Sen. Kamala Harris had endorsed Gandhi, while Siegel had the backing of Sens. Bernie Sanders and Elizabeth Warren. Siegel’s outspoken civil rights record was a boon throughout June, as protests erupted after the murder of George Floyd by Minneapolis police officers.
In his victory speech Tuesday night, Siegel noted that the district is more than just a stretch of suburbs, zeroing in on the closure of three rural hospitals in the district over the past 10 years. “We are in a district where the legacy of Jim Crow racism hangs heavy,” he said, noting the recent five-year anniversary of the death of Sandra Bland in the district.
The wave of protests also helped Valenzuela, who surged significantly following the March 3 primary. Last week, a survey, which was commissioned by the Congressional Hispanic Caucus and conducted in July by Data for Progress, revealed a significant shift in the race, showing that Valenzuela was climbing, leading Olson by an 11-point margin. Early voting data from her campaign suggests that the surge was fueled by higher turnout among voters of color. If elected, Valenzuela would be the first Afro-Latina in Congress. And as someone who grew up homeless, at one point “sleeping in a kiddie pool outside a gas station,” Valenzuela would also be bringing this economic perspective to Congress, where many of the lawmakers are millionaires. She noted in her victory speech that, thanks to a newborn and another young child, “the majority of our campaign was run out of our master bathroom.”
Leading up to the March primary, Olson led the rest of the field in fundraising and as a retired Air Force colonel, fit the mold of the party’s preferred candidate. But her record, specifically that Olson was charged with war profiteering in Iraq, had the potential to be too big of a political liability in the general election, so the House Democrats’ campaign arm stayed out of the race. EMILY’s List, which doesn’t typically weigh in on races between two pro-choice women, backed Valenzuela.

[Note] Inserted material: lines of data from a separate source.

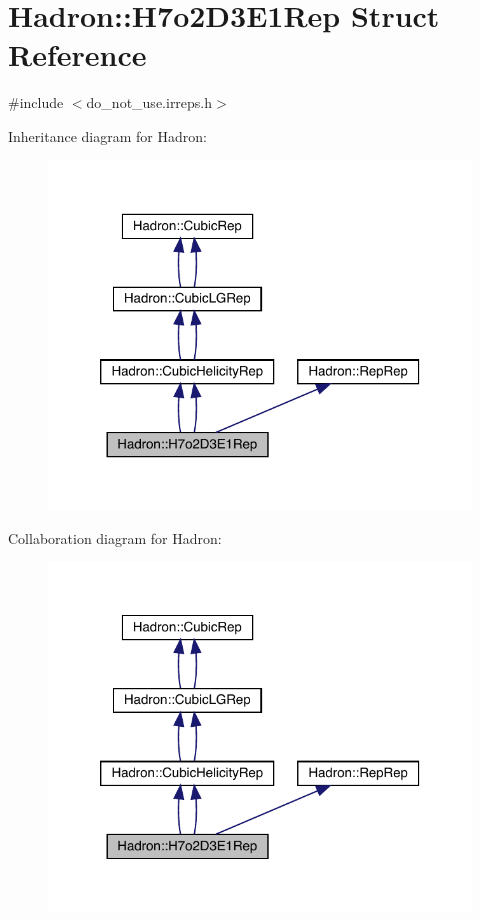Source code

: \hypertarget{structHadron_1_1H7o2D3E1Rep}{}\section{Hadron\+:\+:H7o2\+D3\+E1\+Rep Struct Reference}
\label{structHadron_1_1H7o2D3E1Rep}


{\ttfamily \#include $<$do\+\_\+not\+\_\+use.\+irreps.\+h$>$}



Inheritance diagram for Hadron\+:\nopagebreak
\begin{figure}[H]
\begin{center}
\leavevmode
\includegraphics[width=320pt]{de/dec/structHadron_1_1H7o2D3E1Rep__inherit__graph}
\end{center}
\end{figure}


Collaboration diagram for Hadron\+:\nopagebreak
\begin{figure}[H]
\begin{center}
\leavevmode
\includegraphics[width=320pt]{d9/d3f/structHadron_1_1H7o2D3E1Rep__coll__graph}
\end{center}
\end{figure}
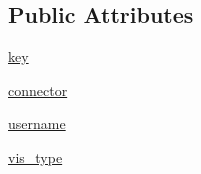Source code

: \subsection*{Public Attributes}
\begin{DoxyCompactItemize}
\item 
\mbox{\hyperlink{class_bridges_1_1_bridges_1_1_bridges_aa9cbb19b029f0c5257f4a605e8de1097}{key}}
\item 
\mbox{\hyperlink{class_bridges_1_1_bridges_1_1_bridges_a0101c37e64215a6ef4923bd8fc4339e1}{connector}}
\item 
\mbox{\hyperlink{class_bridges_1_1_bridges_1_1_bridges_a65b7ea93a38533a0f875e5f3e5d80caf}{username}}
\item 
\mbox{\hyperlink{class_bridges_1_1_bridges_1_1_bridges_aea9edc834f1fc1dcfb1ca53d82eba33a}{vis\+\_\+type}}
\end{DoxyCompactItemize}

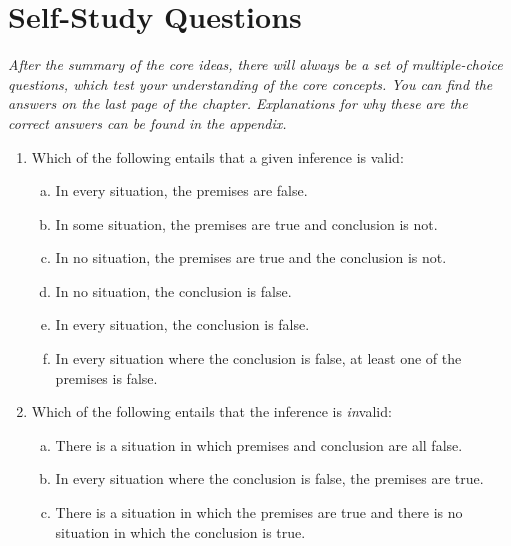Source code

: \section{Self-Study Questions}

\emph{After the summary of the core ideas, there will always be a set of multiple-choice questions, which test your understanding of the core concepts. You can find the answers on the last page of the chapter. Explanations for why these are the correct answers can be found in the appendix.}

	\begin{enumerate}[\thesection.1]
	
		\item Which of the following entails that a given inference is valid:
		
			\begin{enumerate}[(a)]
				
				\item In every situation, the premises are false.
				
				\item In some situation, the premises are true and conclusion is not.
				
				\item In no situation, the premises are true and the conclusion is not.
				
				\item In no situation, the conclusion is false.
				
				\item In every situation, the conclusion is false.
				
				\item In every situation where the conclusion is false, at least one of the premises is false.

			\end{enumerate}

		\item Which of the following entails that the inference is \emph{in}valid:
		
			\begin{enumerate}[(a)]
			
				\item There is a situation in which premises and conclusion are  all false.
				
				\item In every situation where the conclusion is false, the premises are true.

				\item There is a situation in which the premises are true and there is no situation in which the conclusion is true.
				

\end{enumerate}
\end{enumerate}
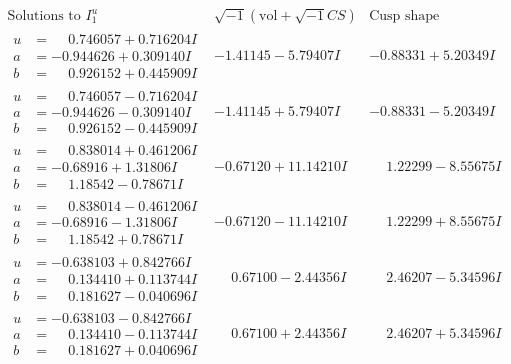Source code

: \documentclass[1p]{elsarticle_modified}
\theoremstyle{definition}
\newcommand{\I}{\sqrt{-1}}
\begin{document}
$$\begin{array}{c|c|c}  
\text{Solutions to }I^u_{1}& \I (\text{vol} + \sqrt{-1}CS) & \text{Cusp shape}\\
 \hline 
\begin{aligned}
u &= \phantom{-}0.746057 + 0.716204 I \\
a &= -0.944626 + 0.309140 I \\
b &= \phantom{-}0.926152 + 0.445909 I\end{aligned}
 & -1.41145 - 5.79407 I & -0.88331 + 5.20349 I \\ \hline\begin{aligned}
u &= \phantom{-}0.746057 - 0.716204 I \\
a &= -0.944626 - 0.309140 I \\
b &= \phantom{-}0.926152 - 0.445909 I\end{aligned}
 & -1.41145 + 5.79407 I & -0.88331 - 5.20349 I \\ \hline\begin{aligned}
u &= \phantom{-}0.838014 + 0.461206 I \\
a &= -0.68916 + 1.31806 I \\
b &= \phantom{-}1.18542 - 0.78671 I\end{aligned}
 & -0.67120 + 11.14210 I & \phantom{-}1.22299 - 8.55675 I \\ \hline\begin{aligned}
u &= \phantom{-}0.838014 - 0.461206 I \\
a &= -0.68916 - 1.31806 I \\
b &= \phantom{-}1.18542 + 0.78671 I\end{aligned}
 & -0.67120 - 11.14210 I & \phantom{-}1.22299 + 8.55675 I \\ \hline\begin{aligned}
u &= -0.638103 + 0.842766 I \\
a &= \phantom{-}0.134410 + 0.113744 I \\
b &= \phantom{-}0.181627 - 0.040696 I\end{aligned}
 & \phantom{-}0.67100 - 2.44356 I & \phantom{-}2.46207 - 5.34596 I \\ \hline\begin{aligned}
u &= -0.638103 - 0.842766 I \\
a &= \phantom{-}0.134410 - 0.113744 I \\
b &= \phantom{-}0.181627 + 0.040696 I\end{aligned}
 & \phantom{-}0.67100 + 2.44356 I & \phantom{-}2.46207 + 5.34596 I \\ \hline\begin{aligned}

\end{aligned}
\end{array}$$
\end{document}
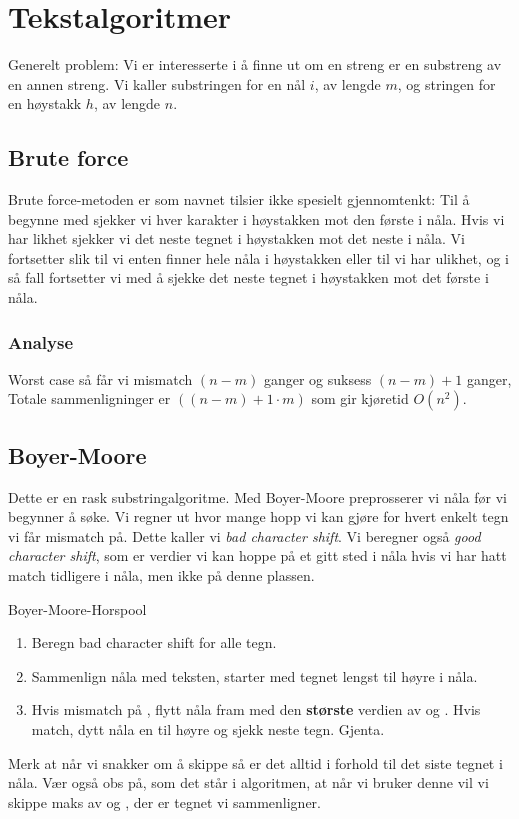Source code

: \section{Tekstalgoritmer}
	Generelt problem: Vi er interesserte i å finne ut om en streng er en substreng av en annen streng. Vi kaller substringen for en nål $i$, av lengde $m$, og stringen for en høystakk $h$, av lengde $n$.

	\subsection{Brute force}
		Brute force-metoden er som navnet tilsier ikke spesielt gjennomtenkt: Til å begynne med sjekker vi hver karakter i høystakken mot den første i nåla. Hvis vi har likhet sjekker vi det neste tegnet i høystakken mot det neste i nåla. Vi fortsetter slik til vi enten finner hele nåla i høystakken eller til vi har ulikhet, og i så fall fortsetter vi med å sjekke det neste tegnet i høystakken mot det første i nåla.

	\subsubsection{Analyse}
		Worst case så får vi mismatch $(n-m)$ ganger og suksess $(n-m)+1$ ganger, Totale sammenligninger er $((n-m)+1 \cdot m)$ som gir kjøretid $O(n^2)$.

	\subsection{Boyer-Moore}
		Dette er en rask substringalgoritme. Med Boyer-Moore preprosserer vi nåla før vi begynner å søke. Vi regner ut hvor mange hopp vi kan gjøre for hvert enkelt tegn vi får mismatch på. Dette kaller vi \textit{bad character shift}. Vi beregner også \textit{good character shift}, som er verdier vi kan hoppe på et gitt sted i nåla hvis vi har hatt match tidligere i nåla, men ikke på denne plassen. 
		
		\begin{theorem} Boyer-Moore-Horspool
			\begin{enumerate}
				\item Beregn bad character shift for alle tegn.
				\item Sammenlign nåla med teksten, starter med tegnet lengst til høyre i nåla.
				\item Hvis mismatch på , flytt nåla fram med den \textbf{største} verdien av  og . Hvis match, dytt nåla en til høyre og sjekk neste tegn. Gjenta.
			\end{enumerate}
		\end{theorem}
		Merk at når vi snakker om å skippe så er det alltid i forhold til det siste tegnet i nåla. Vær også obs på, som det står i algoritmen, at når vi bruker denne vil vi skippe maks av  og , der  er tegnet vi sammenligner.

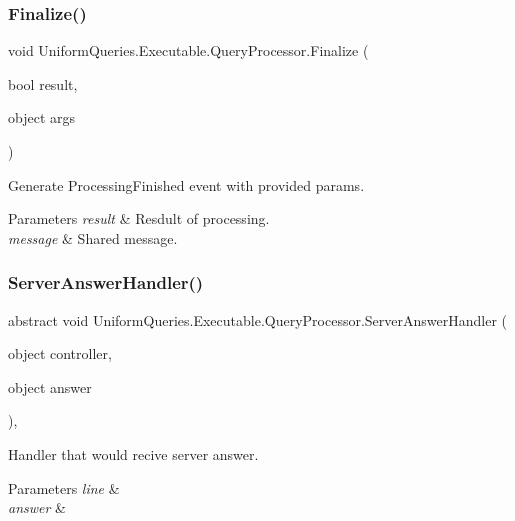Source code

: \subsubsection{\texorpdfstring{Finalize()}{Finalize()}}
{\footnotesize\ttfamily void Uniform\+Queries.\+Executable.\+Query\+Processor.\+Finalize (\begin{DoxyParamCaption}\item[{bool}]{result,  }\item[{object}]{args }\end{DoxyParamCaption})\hspace{0.3cm}{\ttfamily [protected]}}



Generate Processing\+Finished event with provided params. 


\begin{DoxyParams}{Parameters}
{\em result} & Resdult of processing.\\
\hline
{\em message} & Shared message.\\
\hline
\end{DoxyParams}
\mbox{\label{class_uniform_queries_1_1_executable_1_1_query_processor_a4597c1035fc6bb96f9285cb666655a53}} 
\subsubsection{\texorpdfstring{Server\+Answer\+Handler()}{ServerAnswerHandler()}}
{\footnotesize\ttfamily abstract void Uniform\+Queries.\+Executable.\+Query\+Processor.\+Server\+Answer\+Handler (\begin{DoxyParamCaption}\item[{object}]{controller,  }\item[{object}]{answer }\end{DoxyParamCaption})\hspace{0.3cm}{\ttfamily [protected]}, {}}



Handler that would recive server answer. 


\begin{DoxyParams}{Parameters}
{\em line} & \\
\hline
{\em answer} & \\
\hline
\end{DoxyParams}


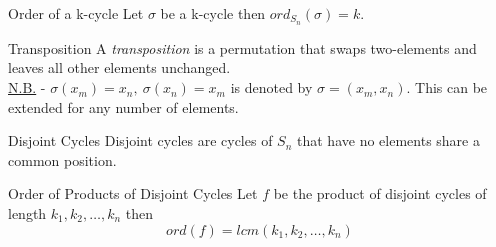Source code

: \documentclass[11pt,a4paper]{article}
\begin{document}
\subtitle{Theorem 13.04 - }{Order of a k-cycle}
Let $\sigma$ be a k-cycle then $ord_{S_n}(\sigma) = k$.\\

\subtitle{Definition 13.05 - }{Transposition}
A \textit{transposition} is a permutation that swaps two-elements and leaves all other elements unchanged.\\
\underline{N.B.} - $\sigma(x_m) = x_n,\ \sigma(x_n) = x_m$ is denoted by $\sigma = (x_m, x_n)$. This can be extended for any number of elements.\\

\subtitle{Definition 13.06 - }{Disjoint Cycles}
Disjoint cycles are cycles of $S_n$ that have no elements share a common position.\\

\subtitle{Theorem 13.07 - }{Order of Products of Disjoint Cycles}
Let $f$ be the product of disjoint cycles of length $k_1, k_2, \dots , k_n$ then
$$ord(f) = lcm(k_1, k_2, \dots , k_n)$$
\end{document}
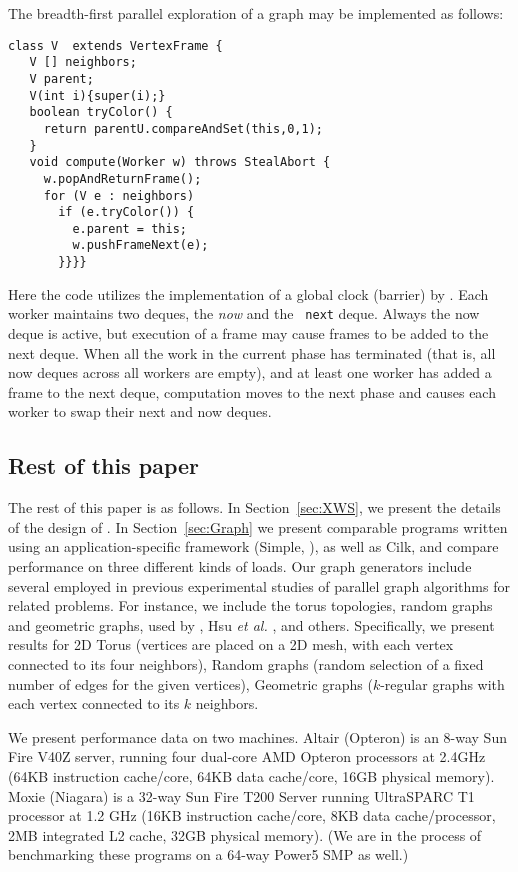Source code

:\begin{example}[BFS] \label{example:bfs}
The breadth-first parallel exploration of a graph may be implemented
as follows:
{\footnotesize
\begin{verbatim}
class V  extends VertexFrame {
   V [] neighbors;
   V parent;
   V(int i){super(i);}
   boolean tryColor() {
     return parentU.compareAndSet(this,0,1);
   }
   void compute(Worker w) throws StealAbort {
     w.popAndReturnFrame();
     for (V e : neighbors) 
       if (e.tryColor()) {
         e.parent = this;
         w.pushFrameNext(e);
       }}}}
\end{verbatim}}

Here the code utilizes the implementation of a global clock (barrier)
by \XWS. Each worker maintains two deques, the {\em now} and the {\tt
next} deque. Always the now deque is active, but execution of a frame
may cause frames to be added to the next deque.  When all the work in
the current phase has terminated (that is, all now deques across all
workers are empty), and at least one worker has added a frame to the
next deque, computation moves to the next phase and causes each worker
to swap their next and now deques.
\end{example}

\subsection{Rest of this paper}

The rest of this paper is as follows. In Section~\ref{sec:XWS}, we
present the details of the design of \XWS. In Section~\ref{sec:Graph}
we present comparable programs written using an application-specific
framework (Simple, \cite{BC04a}), as well as Cilk, and compare
performance on three different kinds of loads.  Our graph generators
include several employed in previous experimental studies of parallel
graph algorithms for related problems. For instance, we include the
torus topologies, random graphs and geometric graphs, used 
by \cite{Gre94}, Hsu \emph{et al.}  \cite{HRD97}, and others.
Specifically, we present results for 2D Torus (vertices are placed on a 2D mesh, with each vertex connected to its four neighbors), Random graphs (random selection of a fixed number of edges for the given vertices), Geometric graphs ($k$-regular graphs with each vertex connected to its $k$ neighbors.



We present performance data on two machines. Altair (Opteron) is an
8-way Sun Fire V40Z server, running four dual-core AMD Opteron
processors at 2.4GHz (64KB instruction cache/core, 64KB data
cache/core, 16GB physical memory). Moxie (Niagara) is a 32-way Sun
Fire T200 Server running UltraSPARC T1 processor at 1.2 GHz (16KB
instruction cache/core, 8KB data cache/processor, 2MB integrated L2
cache, 32GB physical memory). (We are in the process of benchmarking
these programs on a 64-way Power5 SMP as well.)

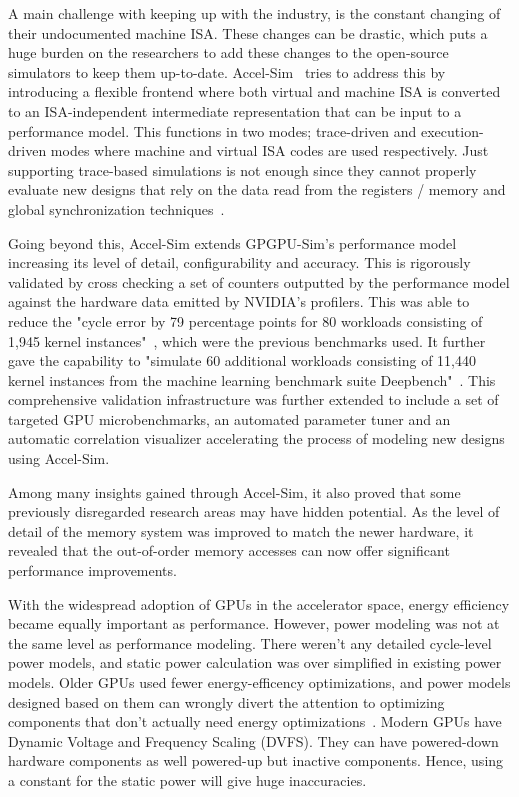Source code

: A main challenge with keeping up with the industry, is the constant changing of their undocumented machine ISA.
These changes can be drastic, which puts a huge burden on the researchers to add these changes to the open-source simulators to keep them up-to-date.
Accel-Sim~\cite{Khairy2020} tries to address this by introducing a flexible frontend where both virtual and machine ISA is converted to an ISA-independent intermediate representation that can be input to a performance model.
This functions in two modes; trace-driven and execution-driven modes where machine and virtual ISA codes are used respectively.
Just supporting trace-based simulations is not enough since they cannot properly evaluate new designs that rely on the data read from the registers / memory and global synchronization techniques~\cite{Khairy2020}.

Going beyond this, Accel-Sim extends GPGPU-Sim's performance model increasing its level of detail, configurability and accuracy.
This is rigorously validated by cross checking a set of counters outputted by the performance model against the hardware data emitted by NVIDIA's profilers.
This was able to reduce the "cycle error by 79 percentage points for 80 workloads consisting of 1,945 kernel instances"~\cite{Khairy2020}, which were the previous benchmarks used.
It further gave the capability to "simulate 60 additional workloads consisting of 11,440 kernel instances from the machine learning benchmark suite Deepbench"~\cite{Khairy2020}.
This comprehensive validation infrastructure was further extended to include a set of targeted GPU microbenchmarks, an automated parameter tuner and an automatic correlation visualizer accelerating the process of modeling new designs using Accel-Sim.

Among many insights gained through Accel-Sim, it also proved that some previously disregarded research areas may have hidden potential.
As the level of detail of the memory system was improved to match the newer hardware, it revealed that the out-of-order memory accesses can now offer significant performance improvements.

With the widespread adoption of GPUs in the accelerator space, energy efficiency became equally important as performance.
However, power modeling was not at the same level as performance modeling.
There weren't any detailed cycle-level power models, and static power calculation was over simplified in existing power models.
Older GPUs used fewer energy-efficency optimizations, and power models designed based on them can wrongly divert the attention to optimizing components that don't actually need energy optimizations~\cite{Kandiah2021}.
Modern GPUs have Dynamic Voltage and Frequency Scaling (DVFS).
They can have powered-down hardware components as well powered-up but inactive components.
Hence, using a constant for the static power will give huge inaccuracies.

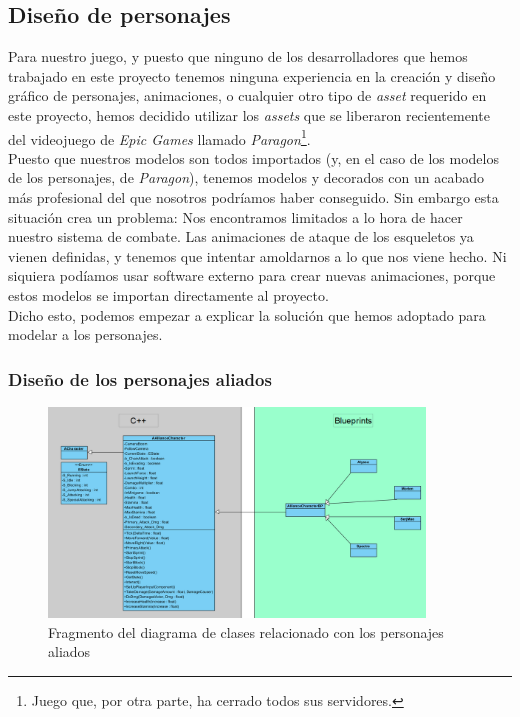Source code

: \subsection{Diseño de personajes}
Para nuestro juego, y puesto que ninguno de los desarrolladores que hemos trabajado en este proyecto tenemos ninguna experiencia en la creación y diseño gráfico de personajes, animaciones, o cualquier otro tipo de \textit{asset} requerido en este proyecto, hemos decidido utilizar los \textit{assets} que se liberaron recientemente del videojuego de \textit{Epic Games} llamado \textit{Paragon}\footnote{Juego que, por otra parte, ha cerrado todos sus servidores.}.
\\

Puesto que nuestros modelos son todos importados (y, en el caso de los modelos de los personajes, de \textit{Paragon}), tenemos modelos y decorados con un acabado más profesional del que nosotros podríamos haber conseguido. Sin embargo esta situación crea un problema: Nos encontramos limitados a lo hora de hacer nuestro sistema de combate. Las animaciones de ataque de los esqueletos ya vienen definidas, y tenemos que intentar amoldarnos a lo que nos viene hecho. Ni siquiera podíamos usar software externo para crear nuevas animaciones, porque estos modelos se importan directamente al proyecto.
\\

Dicho esto, podemos empezar a explicar la solución que hemos adoptado para modelar a los personajes.

\subsubsection{Diseño de los personajes aliados}

\begin{figure}[H]
  \centering
  \includegraphics[width=10cm]{./images/Classes_Aliados.png}
  \caption{Fragmento del diagrama de clases relacionado con los personajes aliados}
  \label{ClassesAllies}
\end{figure}

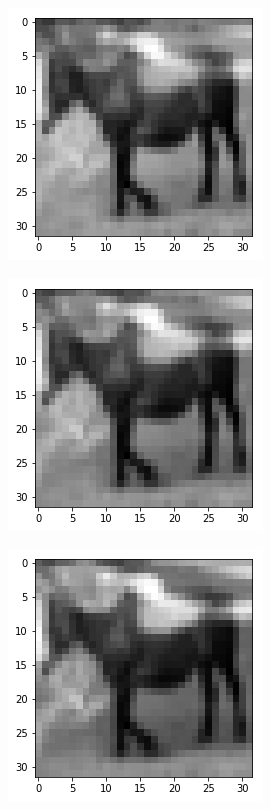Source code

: \begin{figure}[H]
\bigskip
\begin{subfigure}{.3\linewidth}
    \centering
    \includegraphics[scale=0.4]{chapter_3_figures/interp5.png}
\end{subfigure}
    \hfill
\begin{subfigure}{.3\linewidth}
    \centering
    \includegraphics[scale=0.4]{chapter_3_figures/interp6.png}
\end{subfigure}
   \hfill
\begin{subfigure}{.3\linewidth}
    \centering
    \includegraphics[scale=0.4]{chapter_3_figures/interp7.png}

\end{subfigure}
\end{figure}
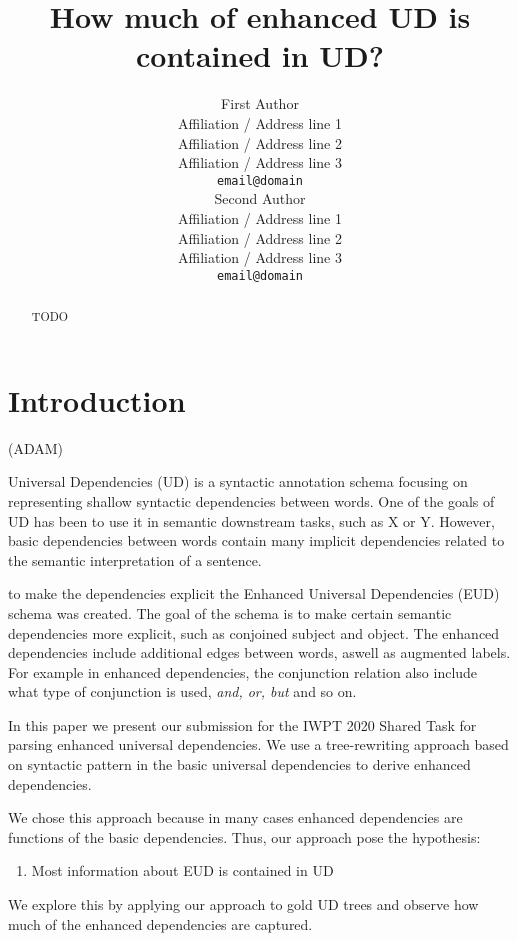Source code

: \documentclass[11pt,a4paper]{article}
\title{How much of enhanced UD is contained in UD?}
\author{First Author \\
  Affiliation / Address line 1 \\
  Affiliation / Address line 2 \\
  Affiliation / Address line 3 \\
  \texttt{email@domain} \\\And
  Second Author \\
  Affiliation / Address line 1 \\
  Affiliation / Address line 2 \\
  Affiliation / Address line 3 \\
  \texttt{email@domain} \\}
\date{}
\begin{document}
\maketitle
\begin{abstract}
  TODO
\end{abstract}

\section{Introduction}
(ADAM)

Universal Dependencies (UD) is a syntactic annotation schema
focusing on representing shallow syntactic dependencies between
words. One of the goals of UD has been to use it in semantic
downstream tasks, such as X or Y. However, basic dependencies
between words contain many implicit dependencies related to the
semantic interpretation of a sentence.

to make the dependencies explicit the Enhanced Universal
Dependencies (EUD) schema was created. The goal of the schema is
to make certain semantic dependencies more explicit, such as
conjoined subject and object. The enhanced dependencies include
additional edges between words, aswell as augmented labels. For
example in enhanced dependencies, the conjunction relation also
include what type of conjunction is used, \textit{and, or, but}
and so on.

In this paper we present our submission for the IWPT 2020 Shared
Task for parsing enhanced universal dependencies. We use a
tree-rewriting approach based on syntactic pattern in the basic
universal dependencies to derive enhanced dependencies.


    
We chose this approach because in many cases enhanced dependencies
are functions of the basic dependencies. Thus, our approach pose
the hypothesis:
\begin{enumerate}
    \item Most information about EUD is contained in UD
\end{enumerate}


    
We explore this by applying our approach to gold UD trees and
observe how much of the enhanced dependencies are captured.

    
   
\end{document}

Valenzuela also won endorsements from the Congressional Hispanic, Black, Asian, and Progressive Caucuses, and lawmakers like Warren and Rep. John Lewis, D-Ga. In the most recent fundraising quarter, The Intercept reported last week, Valenzuela outraised Olson, $465,000 to $438,000, with a smaller average campaign contribution.
Garza, executive director of the Workers Defense Project, ran on a progressive platform that focused on transforming the criminal justice system to decriminalize poverty. He was endorsed by Sanders, Warren, Julián and Joaquin Castro, the Austin DSA chapter, the Center for Popular Democracy Action, and the Working Families Party. One of the major highlights of Garza’s platform was a vow to treat substance abuse as a public health crisis and end the prosecution of low-level drug offenses, which he defined as the sale and possession of a gram or less of narcotics.